══ Source information
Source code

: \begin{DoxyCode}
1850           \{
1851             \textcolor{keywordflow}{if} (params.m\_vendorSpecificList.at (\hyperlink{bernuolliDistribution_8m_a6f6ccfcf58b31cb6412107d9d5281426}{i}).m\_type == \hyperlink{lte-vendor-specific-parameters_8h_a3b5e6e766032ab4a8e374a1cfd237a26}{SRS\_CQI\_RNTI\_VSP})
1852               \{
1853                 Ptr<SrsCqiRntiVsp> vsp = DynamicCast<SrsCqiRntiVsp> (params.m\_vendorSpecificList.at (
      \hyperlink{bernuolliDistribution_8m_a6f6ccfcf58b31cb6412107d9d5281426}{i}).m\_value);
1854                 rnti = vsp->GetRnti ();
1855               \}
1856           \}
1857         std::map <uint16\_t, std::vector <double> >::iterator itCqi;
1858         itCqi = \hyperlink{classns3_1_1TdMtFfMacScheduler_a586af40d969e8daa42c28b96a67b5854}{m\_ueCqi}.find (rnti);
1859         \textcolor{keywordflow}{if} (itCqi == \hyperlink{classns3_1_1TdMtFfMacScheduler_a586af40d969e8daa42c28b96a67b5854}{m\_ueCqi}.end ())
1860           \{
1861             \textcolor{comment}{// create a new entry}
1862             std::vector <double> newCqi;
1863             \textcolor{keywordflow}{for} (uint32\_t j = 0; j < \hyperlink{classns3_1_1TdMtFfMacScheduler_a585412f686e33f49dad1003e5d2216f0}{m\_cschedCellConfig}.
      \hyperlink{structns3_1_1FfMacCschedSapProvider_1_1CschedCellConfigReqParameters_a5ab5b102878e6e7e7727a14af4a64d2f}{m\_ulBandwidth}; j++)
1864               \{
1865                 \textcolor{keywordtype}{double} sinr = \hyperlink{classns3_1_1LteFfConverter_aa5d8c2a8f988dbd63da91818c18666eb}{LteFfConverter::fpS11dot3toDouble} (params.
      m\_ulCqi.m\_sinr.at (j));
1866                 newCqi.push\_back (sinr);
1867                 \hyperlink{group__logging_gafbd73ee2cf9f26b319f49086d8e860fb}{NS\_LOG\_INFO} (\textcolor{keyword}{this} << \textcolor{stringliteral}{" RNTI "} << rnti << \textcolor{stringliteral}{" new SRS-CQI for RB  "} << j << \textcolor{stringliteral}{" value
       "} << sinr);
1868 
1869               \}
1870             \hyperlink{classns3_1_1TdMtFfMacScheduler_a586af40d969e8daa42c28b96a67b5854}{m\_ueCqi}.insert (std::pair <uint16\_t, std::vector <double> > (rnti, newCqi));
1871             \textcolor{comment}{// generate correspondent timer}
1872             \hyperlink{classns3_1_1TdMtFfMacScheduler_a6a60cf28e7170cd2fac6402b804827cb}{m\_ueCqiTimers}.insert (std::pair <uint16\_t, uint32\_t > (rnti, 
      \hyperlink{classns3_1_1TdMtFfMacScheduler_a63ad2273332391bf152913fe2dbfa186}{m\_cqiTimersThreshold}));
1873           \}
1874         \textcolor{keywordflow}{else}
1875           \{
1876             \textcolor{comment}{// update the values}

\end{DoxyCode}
════
**Prompt:** Exactly as written, repeat the lines from the start of the listing through the line containing "std::vector <double> newCqi;", both included.

**Response:**
Source code

: \begin{DoxyCode}
1850           \{
1851             \textcolor{keywordflow}{if} (params.m\_vendorSpecificList.at (\hyperlink{bernuolliDistribution_8m_a6f6ccfcf58b31cb6412107d9d5281426}{i}).m\_type == \hyperlink{lte-vendor-specific-parameters_8h_a3b5e6e766032ab4a8e374a1cfd237a26}{SRS\_CQI\_RNTI\_VSP})
1852               \{
1853                 Ptr<SrsCqiRntiVsp> vsp = DynamicCast<SrsCqiRntiVsp> (params.m\_vendorSpecificList.at (
      \hyperlink{bernuolliDistribution_8m_a6f6ccfcf58b31cb6412107d9d5281426}{i}).m\_value);
1854                 rnti = vsp->GetRnti ();
1855               \}
1856           \}
1857         std::map <uint16\_t, std::vector <double> >::iterator itCqi;
1858         itCqi = \hyperlink{classns3_1_1TdMtFfMacScheduler_a586af40d969e8daa42c28b96a67b5854}{m\_ueCqi}.find (rnti);
1859         \textcolor{keywordflow}{if} (itCqi == \hyperlink{classns3_1_1TdMtFfMacScheduler_a586af40d969e8daa42c28b96a67b5854}{m\_ueCqi}.end ())
1860           \{
1861             \textcolor{comment}{// create a new entry}
1862             std::vector <double> newCqi;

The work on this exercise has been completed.